Instant Reaction: Maple Leafs enter deadline all but dead in the water with sixth straight loss
The Toronto Maple Leafs have never looked this lifeless during the Auston Matthews era.
In what was, stop me if you’ve heard this one before, a pretty solid all around game until about five minutes into the third period, the Leafs lost their sixth straight game to head into the trade deadline with cries for help coming from all directions. The Rangers took the lead while being outshot by the Maple Leafs (a rarity these days) and followed it up with two goals in less than a minute not long after.
The closest thing I can compare this iteration to the Leafs to is the 2019-20 season. They were completely checked out under Mike Babcock, and despite the brief coach bump when Sheldon Keefe took over, they sat outside of a playoff spot in February 2020 before a global pandemic froze them in time.

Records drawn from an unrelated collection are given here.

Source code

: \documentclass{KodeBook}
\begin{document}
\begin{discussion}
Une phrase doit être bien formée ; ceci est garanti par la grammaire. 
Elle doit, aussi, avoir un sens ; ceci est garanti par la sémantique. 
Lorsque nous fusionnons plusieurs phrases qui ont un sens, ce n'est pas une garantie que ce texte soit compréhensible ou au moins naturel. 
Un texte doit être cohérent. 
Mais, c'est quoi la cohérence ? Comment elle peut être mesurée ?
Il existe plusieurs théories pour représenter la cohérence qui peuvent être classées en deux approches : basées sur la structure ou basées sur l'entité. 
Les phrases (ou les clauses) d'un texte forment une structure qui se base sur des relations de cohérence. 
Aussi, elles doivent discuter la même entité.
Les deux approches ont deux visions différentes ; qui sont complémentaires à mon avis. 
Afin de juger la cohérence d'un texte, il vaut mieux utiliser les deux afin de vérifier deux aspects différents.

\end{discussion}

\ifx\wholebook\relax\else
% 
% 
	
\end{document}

It’s was hard for me to buy into the ‘players are checked out from the coach’ narrative earlier in the season, when they were mixing in wins every now and then. Since the end of the Olympic break and the return to NHL hockey, the Leafs have lost six games in a row, and each game, it’s more and more obvious that there’s a disconnect between the players and the coach. It’s not that they’re purposely dragging their feet and giving up on games, they just lack any sort of structure. They’re predictable every single shift, and when they begin to bend, they break, seemingly without any belief that they can do better.
That last line may sound like a familiar trope when analyzing this team, but it’s never been as bad or glaring as much as it is now. Teams in their past would save those moments for the playoffs, whereas this team appears set to miss said playoffs for the first time since Matthews was drafted.
The Berube story is one for another day, but it’s painfully obvious that his system has not been anywhere near effective enough, and the players play as if they don’t have faith in it. It’s been bad enough to force Brad Treliving into taking an unconventional selling path, the first time in a decade a Leafs GM has done that. With tomorrow’s deadline looming, it’s very possible that even if this team does sell, they’ll get better on-ice results with whatever bodies they come back with compared to the current roster.